Отец сменил полосу движения и женщина на внедорожнике с ребенком в детском кресле, которых он пропустил, посигналила ему в знак благодарности. Изобель посмотрела на свои руки, лежащие на коленях.
- Ох. - Она изобразила свою лучшую фальшивую улыбку. - Просто думала о… Национальных, – соврала она, касаясь пальцем тонкой полоски золотого кольца на правой руке. Она крутила его, поворачивая по кругу. «НАЦИОНАЛЬНЫЙ ЧЕМПИОН» гласила гравировка с гладкой блестящей текстурой заглавными буквами жирным шрифтом, Трэнтон – красиво выложено синими камнями.
- Похоже, в последнее время ты много думала об этом, - сказал он. – Или, я бы сказал, беспокоишься об этом. Я имею в виду, момент, когда тебе приснилось, что ты не попала на чемпионат.
Он сделал паузу, оторвав взгляд от дороги, чтобы взглянуть на нее. Изобель знала, что он ждет ее ответа, но она не могла ничего сказать, не могла ничего придумать. Она не знала, что именно он хотел услышать. Будет лучше, подумала она, если она промолчит и позволит ему сделать собственные выводы. По крайней мере, так было легче скрыть правду.

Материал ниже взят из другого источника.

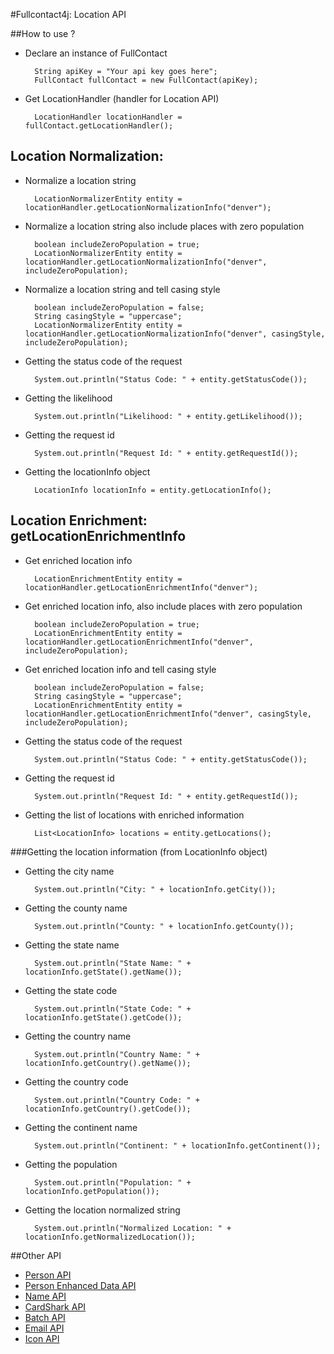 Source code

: #Fullcontact4j: Location API

##How to use ?

* Declare an instance of FullContact

        String apiKey = "Your api key goes here";
        FullContact fullContact = new FullContact(apiKey);

* Get LocationHandler (handler for Location API)

        LocationHandler locationHandler = fullContact.getLocationHandler();


## Location Normalization:

* Normalize a location string

        LocationNormalizerEntity entity = locationHandler.getLocationNormalizationInfo("denver");

* Normalize a location string also include places with zero population

        boolean includeZeroPopulation = true;
        LocationNormalizerEntity entity = locationHandler.getLocationNormalizationInfo("denver", includeZeroPopulation);

* Normalize a location string and tell casing style

        boolean includeZeroPopulation = false;
        String casingStyle = "uppercase";
        LocationNormalizerEntity entity = locationHandler.getLocationNormalizationInfo("denver", casingStyle, includeZeroPopulation);

* Getting the status code of the request

        System.out.println("Status Code: " + entity.getStatusCode());

* Getting the likelihood

        System.out.println("Likelihood: " + entity.getLikelihood());

* Getting the request id

        System.out.println("Request Id: " + entity.getRequestId());

* Getting the locationInfo object

        LocationInfo locationInfo = entity.getLocationInfo();


## Location Enrichment: getLocationEnrichmentInfo

* Get enriched location info

        LocationEnrichmentEntity entity = locationHandler.getLocationEnrichmentInfo("denver");

* Get enriched location info, also include places with zero population

        boolean includeZeroPopulation = true;
        LocationEnrichmentEntity entity = locationHandler.getLocationEnrichmentInfo("denver", includeZeroPopulation);

* Get enriched location info and tell casing style

        boolean includeZeroPopulation = false;
        String casingStyle = "uppercase";
        LocationEnrichmentEntity entity = locationHandler.getLocationEnrichmentInfo("denver", casingStyle, includeZeroPopulation);

* Getting the status code of the request

        System.out.println("Status Code: " + entity.getStatusCode());

* Getting the request id

        System.out.println("Request Id: " + entity.getRequestId());

* Getting the list of locations with enriched information

        List<LocationInfo> locations = entity.getLocations();

###Getting the location information (from LocationInfo object)

* Getting the city name

        System.out.println("City: " + locationInfo.getCity());

* Getting the county name

        System.out.println("County: " + locationInfo.getCounty());

* Getting the state name

        System.out.println("State Name: " + locationInfo.getState().getName());

* Getting the state code

        System.out.println("State Code: " + locationInfo.getState().getCode());

* Getting the country name

        System.out.println("Country Name: " + locationInfo.getCountry().getName());

* Getting the country code

        System.out.println("Country Code: " + locationInfo.getCountry().getCode());

* Getting the continent name

        System.out.println("Continent: " + locationInfo.getContinent());

* Getting the population

        System.out.println("Population: " + locationInfo.getPopulation());

* Getting the location normalized string

        System.out.println("Normalized Location: " + locationInfo.getNormalizedLocation());


##Other API

* [Person API](/fullcontact/fullcontact4j/tree/refactoring/docs/person/)
* [Person Enhanced Data API](/fullcontact/fullcontact4j/tree/refactoring/docs/enhancedData/)
* [Name API](/fullcontact/fullcontact4j/tree/refactoring/docs/name/)
* [CardShark API](/fullcontact/fullcontact4j/tree/refactoring/docs/cardShark/)
* [Batch API](/fullcontact/fullcontact4j/tree/refactoring/docs/batch/)
* [Email API](/fullcontact/fullcontact4j/tree/refactoring/docs/email/)
* [Icon API](/fullcontact/fullcontact4j/tree/refactoring/docs/icon/)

- Ты знаешь, Иззи, - сказал он, возвращая свое внимание к дороге, - вы в этом году так здорово выступили. Я имею в виду, лучше, чем когда-либо. И я говорю это не просто так. Должен признать, я немного занервничал, когда увидел, как выполняют свои поддержки Хейвуд, но вы, ребята, затмили их. Ты знаешь это, не так ли? Я хочу сказать… Я не могу помочь, но чувствую, что по какой-то причине ты спрашиваешь себя, действительно ли вы заслужили эту победу. Как будто ты чувствуешь себя виноватой, но я еще никогда не видел вас более сосредоточенными. Команд было много, но вы, Иззи, как будто были на другом уровне существования. Я имею в виду, вы были полностью сплоченными. Вы должны гордиться собой.
- Я горжусь, - сказала она, когда седан последний раз повернул, проезжая мимо трехуровневого фонтана, который теперь стоял тихо и неподвижно, словно памятник на кладбище, собирая снег в пустых бассейнах.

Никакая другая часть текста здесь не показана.